Since my time at my university, I have amassed over $100,000 in debt. What’s even worse, I didn’t realize how much that really was until very recently. It’s difficult to even think about the payments I will have to make in the future without having an anxiety attack. It’s impossible to blame anyone but myself, but I still try. I blame the government for high student loan interest rates. I blame my school for not having a more affordable degree plan. I blame my parents for not having enough money to help me and the unrealistic expectations born from watching Disney movies. But at the end of the day, I ultimately blame myself. For believing I somehow deserved an education that I could never afford. For believing I was too good for a public school. And for believing that student debt wasn’t something to be afraid of. And because of my nativity and spoiled mentality, I am now terrified of what happens after graduation.
The weirdest part of all is that when people ask what my biggest regret is, I never say my choice in universities. And though the thought always crosses my mind I quickly recover and reply with a story about an embarrassing boyfriend or hairstyle from middle school. While my debt may keep me awake at night and give me panic attacks during the day, I can never say I regret my decision or if I would even change anything after looking back. The rational side of me attributes it to justification. Debt in all forms is followed with a negative connotation of failure or dependency. Being in debt means I am chained forever to my decision. So in the fear that if I admit my regret I will crumble into a million pieces, and a debt collector will gather my jagged edges in a glass jar as payment, I save myself instead. But the irrational side calls it fate. I was meant to go to that school. The network I have made and the things I have learned were all meant to happen and will someday pay off, monetarily or not. I can’t let me decisions haunt me, so I accept that they were the right ones at the time.
Now in my senior year with graduation just off the horizon I am keeping busy with three part-time jobs, preparing for the collectors to start calling.

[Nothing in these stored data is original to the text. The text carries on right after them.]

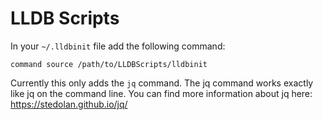 # LLDB Scripts

In your `~/.lldbinit` file add the following command:

`command source /path/to/LLDBScripts/lldbinit`

Currently this only adds the `jq` command. The jq command works exactly like jq on the command line. You can find more information about jq here: https://stedolan.github.io/jq/
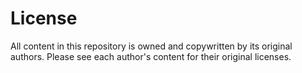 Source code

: # License

All content in this repository is owned and copywritten by its original authors. Please see each author's content for their original licenses.
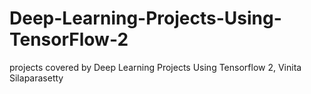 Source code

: # Deep-Learning-Projects-Using-TensorFlow-2
projects covered by Deep Learning Projects Using Tensorflow 2, Vinita Silaparasetty
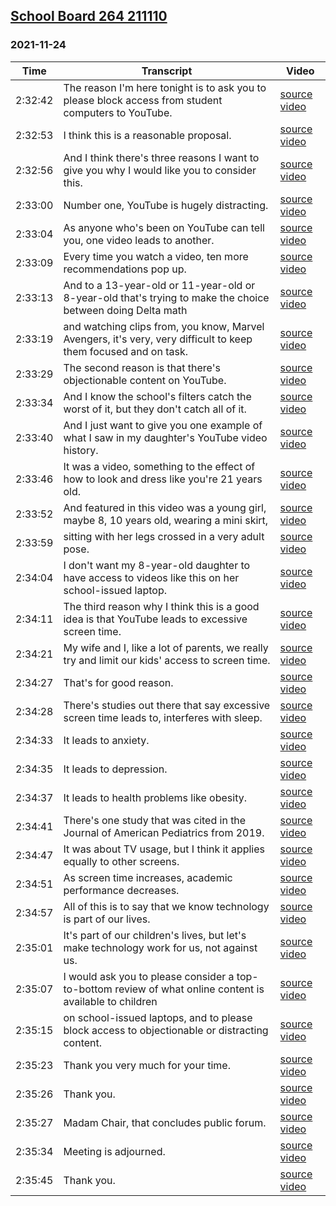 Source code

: ## [School Board 264 211110](https://archive.org/details/school-board-264-211110)
### 2021-11-24
| Time| Transcript| Video|
|---------|---------------------------------------------------------------------------------------------------------------------------------------------------------------------------------------------------------------------------------------------------|--------------------------------------------------------------------------------|
| 2:32:42| The reason I'm here tonight is to ask you to please block access from student computers to YouTube.| [source video](https://archive.org/details/school-board-264-211110?start=9162)|
| 2:32:53| I think this is a reasonable proposal.| [source video](https://archive.org/details/school-board-264-211110?start=9173)|
| 2:32:56| And I think there's three reasons I want to give you why I would like you to consider this.| [source video](https://archive.org/details/school-board-264-211110?start=9176)|
| 2:33:00| Number one, YouTube is hugely distracting.| [source video](https://archive.org/details/school-board-264-211110?start=9180)|
| 2:33:04| As anyone who's been on YouTube can tell you, one video leads to another.| [source video](https://archive.org/details/school-board-264-211110?start=9184)|
| 2:33:09| Every time you watch a video, ten more recommendations pop up.| [source video](https://archive.org/details/school-board-264-211110?start=9189)|
| 2:33:13| And to a 13-year-old or 11-year-old or 8-year-old that's trying to make the choice between doing Delta math| [source video](https://archive.org/details/school-board-264-211110?start=9193)|
| 2:33:19| and watching clips from, you know, Marvel Avengers, it's very, very difficult to keep them focused and on task.| [source video](https://archive.org/details/school-board-264-211110?start=9199)|
| 2:33:29| The second reason is that there's objectionable content on YouTube.| [source video](https://archive.org/details/school-board-264-211110?start=9209)|
| 2:33:34| And I know the school's filters catch the worst of it, but they don't catch all of it.| [source video](https://archive.org/details/school-board-264-211110?start=9214)|
| 2:33:40| And I just want to give you one example of what I saw in my daughter's YouTube video history.| [source video](https://archive.org/details/school-board-264-211110?start=9220)|
| 2:33:46| It was a video, something to the effect of how to look and dress like you're 21 years old.| [source video](https://archive.org/details/school-board-264-211110?start=9226)|
| 2:33:52| And featured in this video was a young girl, maybe 8, 10 years old, wearing a mini skirt,| [source video](https://archive.org/details/school-board-264-211110?start=9232)|
| 2:33:59| sitting with her legs crossed in a very adult pose.| [source video](https://archive.org/details/school-board-264-211110?start=9239)|
| 2:34:04| I don't want my 8-year-old daughter to have access to videos like this on her school-issued laptop.| [source video](https://archive.org/details/school-board-264-211110?start=9244)|
| 2:34:11| The third reason why I think this is a good idea is that YouTube leads to excessive screen time.| [source video](https://archive.org/details/school-board-264-211110?start=9251)|
| 2:34:21| My wife and I, like a lot of parents, we really try and limit our kids' access to screen time.| [source video](https://archive.org/details/school-board-264-211110?start=9261)|
| 2:34:27| That's for good reason.| [source video](https://archive.org/details/school-board-264-211110?start=9267)|
| 2:34:28| There's studies out there that say excessive screen time leads to, interferes with sleep.| [source video](https://archive.org/details/school-board-264-211110?start=9268)|
| 2:34:33| It leads to anxiety.| [source video](https://archive.org/details/school-board-264-211110?start=9273)|
| 2:34:35| It leads to depression.| [source video](https://archive.org/details/school-board-264-211110?start=9275)|
| 2:34:37| It leads to health problems like obesity.| [source video](https://archive.org/details/school-board-264-211110?start=9277)|
| 2:34:41| There's one study that was cited in the Journal of American Pediatrics from 2019.| [source video](https://archive.org/details/school-board-264-211110?start=9281)|
| 2:34:47| It was about TV usage, but I think it applies equally to other screens.| [source video](https://archive.org/details/school-board-264-211110?start=9287)|
| 2:34:51| As screen time increases, academic performance decreases.| [source video](https://archive.org/details/school-board-264-211110?start=9291)|
| 2:34:57| All of this is to say that we know technology is part of our lives.| [source video](https://archive.org/details/school-board-264-211110?start=9297)|
| 2:35:01| It's part of our children's lives, but let's make technology work for us, not against us.| [source video](https://archive.org/details/school-board-264-211110?start=9301)|
| 2:35:07| I would ask you to please consider a top-to-bottom review of what online content is available to children| [source video](https://archive.org/details/school-board-264-211110?start=9307)|
| 2:35:15| on school-issued laptops, and to please block access to objectionable or distracting content.| [source video](https://archive.org/details/school-board-264-211110?start=9315)|
| 2:35:23| Thank you very much for your time.| [source video](https://archive.org/details/school-board-264-211110?start=9323)|
| 2:35:26| Thank you.| [source video](https://archive.org/details/school-board-264-211110?start=9326)|
| 2:35:27| Madam Chair, that concludes public forum.| [source video](https://archive.org/details/school-board-264-211110?start=9327)|
| 2:35:34| Meeting is adjourned.| [source video](https://archive.org/details/school-board-264-211110?start=9334)|
| 2:35:45| Thank you.| [source video](https://archive.org/details/school-board-264-211110?start=9345)|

In this time I have learned the real value of a dollar and how to make one stretch. My budget may be tight but I admit that with a sense of pride. I love my school and who I’ve become in my time there. If my debt has done anything it’s made me a better, albeit anxious, person. I hope my story will help someone considering the cost of student debt. My advice is to make sure you can somehow justify the expense, whether it’s rational or not. Pick a beautiful campus, make a lot of friends, and get your name out there. Whatever you do, don’t let your debt be in vain. Otherwise, you’re looking at one very expensive regret.